“雖然那哥看著腦子不太行,但他散財童子的名頭確實給他帶去了很多人脈。我也差不多,我不介意把存在銀行里本來也沒什么用的錢投資給有才華的人,比如你,我們是欠了欠條,可如果你真的發財了,你在把錢還給我,我們一起銷毀欠條時,我們也成好友。”
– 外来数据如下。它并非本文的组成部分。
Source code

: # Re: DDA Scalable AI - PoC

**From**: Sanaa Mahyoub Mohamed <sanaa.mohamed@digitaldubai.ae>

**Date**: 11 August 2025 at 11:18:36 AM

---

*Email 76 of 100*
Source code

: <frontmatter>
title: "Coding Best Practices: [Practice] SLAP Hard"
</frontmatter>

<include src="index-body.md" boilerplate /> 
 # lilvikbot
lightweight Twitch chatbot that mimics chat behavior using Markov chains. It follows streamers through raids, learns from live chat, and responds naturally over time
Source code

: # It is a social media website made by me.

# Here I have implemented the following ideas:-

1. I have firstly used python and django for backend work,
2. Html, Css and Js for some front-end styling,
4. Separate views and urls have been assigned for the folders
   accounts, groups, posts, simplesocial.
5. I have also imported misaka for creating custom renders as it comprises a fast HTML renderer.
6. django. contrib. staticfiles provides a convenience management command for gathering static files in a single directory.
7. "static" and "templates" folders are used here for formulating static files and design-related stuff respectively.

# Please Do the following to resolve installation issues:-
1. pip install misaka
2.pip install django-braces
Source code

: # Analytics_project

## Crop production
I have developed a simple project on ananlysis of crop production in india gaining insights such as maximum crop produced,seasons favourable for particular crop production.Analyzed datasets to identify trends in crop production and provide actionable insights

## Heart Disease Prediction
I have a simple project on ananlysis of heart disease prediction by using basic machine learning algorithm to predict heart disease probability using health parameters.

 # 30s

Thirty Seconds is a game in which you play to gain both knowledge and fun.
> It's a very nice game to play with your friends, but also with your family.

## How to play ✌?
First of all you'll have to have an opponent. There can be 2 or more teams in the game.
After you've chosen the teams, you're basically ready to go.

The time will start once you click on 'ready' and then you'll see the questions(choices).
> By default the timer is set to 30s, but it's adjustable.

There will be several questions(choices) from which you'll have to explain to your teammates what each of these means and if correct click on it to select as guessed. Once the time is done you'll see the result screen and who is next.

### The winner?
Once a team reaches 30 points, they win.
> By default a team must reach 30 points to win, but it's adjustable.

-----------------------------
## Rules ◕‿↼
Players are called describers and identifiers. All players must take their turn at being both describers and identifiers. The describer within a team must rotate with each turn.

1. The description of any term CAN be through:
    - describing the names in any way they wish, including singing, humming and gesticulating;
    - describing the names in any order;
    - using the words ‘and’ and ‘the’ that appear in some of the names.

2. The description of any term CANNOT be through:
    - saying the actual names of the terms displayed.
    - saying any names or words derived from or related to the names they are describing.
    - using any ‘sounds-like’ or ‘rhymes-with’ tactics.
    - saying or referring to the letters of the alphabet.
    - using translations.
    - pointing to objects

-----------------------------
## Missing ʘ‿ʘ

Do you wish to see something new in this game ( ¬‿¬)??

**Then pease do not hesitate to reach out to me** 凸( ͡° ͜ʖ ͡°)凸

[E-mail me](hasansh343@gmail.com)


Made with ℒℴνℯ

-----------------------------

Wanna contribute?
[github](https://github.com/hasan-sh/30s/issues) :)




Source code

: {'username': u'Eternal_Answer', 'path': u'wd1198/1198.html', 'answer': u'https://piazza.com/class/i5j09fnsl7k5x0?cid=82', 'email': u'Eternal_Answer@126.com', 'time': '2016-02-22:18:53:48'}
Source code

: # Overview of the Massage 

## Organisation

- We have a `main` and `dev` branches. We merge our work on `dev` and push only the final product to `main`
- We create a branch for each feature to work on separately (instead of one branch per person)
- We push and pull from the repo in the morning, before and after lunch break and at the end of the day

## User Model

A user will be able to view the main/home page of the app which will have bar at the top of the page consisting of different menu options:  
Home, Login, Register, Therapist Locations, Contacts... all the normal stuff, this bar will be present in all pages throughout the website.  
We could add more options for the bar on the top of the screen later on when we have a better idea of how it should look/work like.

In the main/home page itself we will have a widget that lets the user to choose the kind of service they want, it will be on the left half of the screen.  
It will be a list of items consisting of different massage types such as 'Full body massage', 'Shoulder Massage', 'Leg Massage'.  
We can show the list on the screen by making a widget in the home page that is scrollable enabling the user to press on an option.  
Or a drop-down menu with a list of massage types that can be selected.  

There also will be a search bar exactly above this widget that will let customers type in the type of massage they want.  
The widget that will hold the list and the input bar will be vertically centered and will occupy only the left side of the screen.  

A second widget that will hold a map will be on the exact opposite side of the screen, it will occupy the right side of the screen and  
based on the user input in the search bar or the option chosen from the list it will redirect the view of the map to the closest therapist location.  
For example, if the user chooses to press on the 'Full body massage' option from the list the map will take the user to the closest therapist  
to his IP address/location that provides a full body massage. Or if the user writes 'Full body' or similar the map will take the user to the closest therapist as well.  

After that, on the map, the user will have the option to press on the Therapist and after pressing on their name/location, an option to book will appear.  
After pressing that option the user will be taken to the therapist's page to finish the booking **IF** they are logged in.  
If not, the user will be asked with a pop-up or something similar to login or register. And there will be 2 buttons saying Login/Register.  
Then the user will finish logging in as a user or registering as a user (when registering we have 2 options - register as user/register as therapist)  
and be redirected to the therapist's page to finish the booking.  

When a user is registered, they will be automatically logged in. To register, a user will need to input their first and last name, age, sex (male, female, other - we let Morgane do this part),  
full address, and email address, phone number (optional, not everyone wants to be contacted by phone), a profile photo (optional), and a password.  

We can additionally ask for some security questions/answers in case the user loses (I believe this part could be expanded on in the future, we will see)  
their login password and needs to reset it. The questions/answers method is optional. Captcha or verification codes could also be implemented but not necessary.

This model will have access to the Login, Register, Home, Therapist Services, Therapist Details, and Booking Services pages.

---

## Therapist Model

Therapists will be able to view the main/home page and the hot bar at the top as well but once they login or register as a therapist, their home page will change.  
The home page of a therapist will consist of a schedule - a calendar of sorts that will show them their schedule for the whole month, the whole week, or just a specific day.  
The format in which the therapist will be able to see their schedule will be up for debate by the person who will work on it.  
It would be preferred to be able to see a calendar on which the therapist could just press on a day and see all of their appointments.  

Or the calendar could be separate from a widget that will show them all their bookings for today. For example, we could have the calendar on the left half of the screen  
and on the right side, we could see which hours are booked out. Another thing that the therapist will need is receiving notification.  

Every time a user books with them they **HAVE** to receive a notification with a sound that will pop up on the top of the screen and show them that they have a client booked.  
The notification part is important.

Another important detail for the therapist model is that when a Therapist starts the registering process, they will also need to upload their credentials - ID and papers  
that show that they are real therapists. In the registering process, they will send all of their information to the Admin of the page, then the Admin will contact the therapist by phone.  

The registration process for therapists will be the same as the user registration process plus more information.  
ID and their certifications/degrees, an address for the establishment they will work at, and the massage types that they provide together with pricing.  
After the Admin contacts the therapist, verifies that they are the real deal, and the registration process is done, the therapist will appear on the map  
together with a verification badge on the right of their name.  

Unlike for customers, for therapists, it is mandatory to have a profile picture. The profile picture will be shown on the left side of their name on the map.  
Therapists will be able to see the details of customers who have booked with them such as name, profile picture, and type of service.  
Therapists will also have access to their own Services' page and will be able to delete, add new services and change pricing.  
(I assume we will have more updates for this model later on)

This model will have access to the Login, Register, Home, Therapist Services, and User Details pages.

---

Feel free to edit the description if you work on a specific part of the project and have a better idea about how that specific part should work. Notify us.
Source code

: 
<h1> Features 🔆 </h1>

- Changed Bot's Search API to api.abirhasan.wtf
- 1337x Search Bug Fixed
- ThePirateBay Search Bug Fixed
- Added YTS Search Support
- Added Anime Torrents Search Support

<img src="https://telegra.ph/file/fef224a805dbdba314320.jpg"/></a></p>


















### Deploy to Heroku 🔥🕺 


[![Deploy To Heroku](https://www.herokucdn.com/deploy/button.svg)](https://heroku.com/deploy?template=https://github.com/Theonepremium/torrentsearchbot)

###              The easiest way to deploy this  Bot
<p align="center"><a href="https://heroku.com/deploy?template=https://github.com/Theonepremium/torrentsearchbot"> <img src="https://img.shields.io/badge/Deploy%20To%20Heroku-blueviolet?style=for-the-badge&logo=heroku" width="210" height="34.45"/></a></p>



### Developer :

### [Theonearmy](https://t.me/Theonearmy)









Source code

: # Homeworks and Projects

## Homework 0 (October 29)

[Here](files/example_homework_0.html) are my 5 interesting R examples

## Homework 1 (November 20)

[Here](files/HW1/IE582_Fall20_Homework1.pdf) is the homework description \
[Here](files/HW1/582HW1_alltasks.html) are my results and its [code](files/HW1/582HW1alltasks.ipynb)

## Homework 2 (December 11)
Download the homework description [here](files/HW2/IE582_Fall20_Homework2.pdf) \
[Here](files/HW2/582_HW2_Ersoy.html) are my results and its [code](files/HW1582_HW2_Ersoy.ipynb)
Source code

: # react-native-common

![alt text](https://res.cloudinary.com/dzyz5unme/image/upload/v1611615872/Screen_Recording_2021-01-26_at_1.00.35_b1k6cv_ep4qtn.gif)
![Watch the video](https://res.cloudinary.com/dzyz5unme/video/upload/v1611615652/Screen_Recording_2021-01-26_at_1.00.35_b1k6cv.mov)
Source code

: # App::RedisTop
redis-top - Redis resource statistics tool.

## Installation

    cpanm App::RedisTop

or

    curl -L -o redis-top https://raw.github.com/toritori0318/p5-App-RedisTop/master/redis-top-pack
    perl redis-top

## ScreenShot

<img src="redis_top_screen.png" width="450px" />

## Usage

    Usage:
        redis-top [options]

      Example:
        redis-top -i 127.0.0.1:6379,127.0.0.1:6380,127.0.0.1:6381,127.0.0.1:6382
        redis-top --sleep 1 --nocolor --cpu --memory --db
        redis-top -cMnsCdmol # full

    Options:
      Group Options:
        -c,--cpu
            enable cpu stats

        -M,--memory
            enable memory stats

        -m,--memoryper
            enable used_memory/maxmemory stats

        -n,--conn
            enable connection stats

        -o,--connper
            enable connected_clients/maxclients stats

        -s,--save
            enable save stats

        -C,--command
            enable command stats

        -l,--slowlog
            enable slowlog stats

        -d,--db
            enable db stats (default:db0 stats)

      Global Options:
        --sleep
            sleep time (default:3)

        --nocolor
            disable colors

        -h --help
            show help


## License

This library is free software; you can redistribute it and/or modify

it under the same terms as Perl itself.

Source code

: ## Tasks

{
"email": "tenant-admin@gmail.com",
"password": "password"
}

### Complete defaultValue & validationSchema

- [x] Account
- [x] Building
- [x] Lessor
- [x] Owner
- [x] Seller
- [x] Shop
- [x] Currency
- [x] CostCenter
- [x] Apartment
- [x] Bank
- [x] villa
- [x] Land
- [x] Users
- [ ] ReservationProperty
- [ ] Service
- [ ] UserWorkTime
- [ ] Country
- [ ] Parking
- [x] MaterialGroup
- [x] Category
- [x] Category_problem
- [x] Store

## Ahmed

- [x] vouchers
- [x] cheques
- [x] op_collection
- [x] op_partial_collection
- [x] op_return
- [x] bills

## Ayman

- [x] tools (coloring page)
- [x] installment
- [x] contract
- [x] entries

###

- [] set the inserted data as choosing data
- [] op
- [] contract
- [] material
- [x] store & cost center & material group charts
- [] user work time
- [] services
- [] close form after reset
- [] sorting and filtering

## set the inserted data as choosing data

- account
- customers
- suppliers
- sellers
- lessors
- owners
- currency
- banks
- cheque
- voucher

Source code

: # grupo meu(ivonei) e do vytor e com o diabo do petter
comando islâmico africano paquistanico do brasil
“好友的關系未必能幫上什么大忙,但多少會在你有發財機會,但資金又不那么夠的時候,想起我來。我們是有基礎信任度的,比起外人你肯定更信任我,到時候我就能評估,你所謂要帶著我發財的計劃,有沒有成功的可能性,再決定要不要投錢。”
姜南柯滅了煙跟他講,“我很多小投資都是這么自然而然出現的,都是身邊的朋友知道我不缺錢就來問我有沒有興趣。我不投項目,講得再高大上我也不投,我不懂那些。我信任的是人,我信任那個人可以成功,所以我投資給那個人,這樣就算那個人這次失敗了,也沒關系,這條關系我留下了,說不定那個人就能再未來翻身。”
聽得很認真的李正宰虛心向學,“有沒有具體的例子就是你現在還不能肯定他能成功,但就是信任他會成功的那種例子”
靠在沙發上思索的姜南柯給出一個例子,“奉俊昊聽說過吧”
必須聽說過的李正宰卻沒覺得這人有什么了不起,“你投資才出道的新人導演”
“他不是才出道,三年前就出道了,只是出道作不是商業片,票房不怎么樣。”姜南柯講起那位新人導演很欣賞,“年初的時候他不是上了一部殺人回憶么,那電影成本也不高,票房卻沖到了五百多萬人次,極其有才華。”
那部電影李正宰也是聽說過的,“他應該不缺投資吧,有一部電影大賣的導演都不會缺投資才對。”
“本來是這樣,但他想要創造屬于韓國的科幻電影”姜南柯沒說完就看到他驚訝的表情,聳肩表示,“我們都知道國內市場搞科幻那是做夢,且不說投資就要巨款,關鍵是國內根本沒有像樣的特效團隊,只能去國外找,更復雜。”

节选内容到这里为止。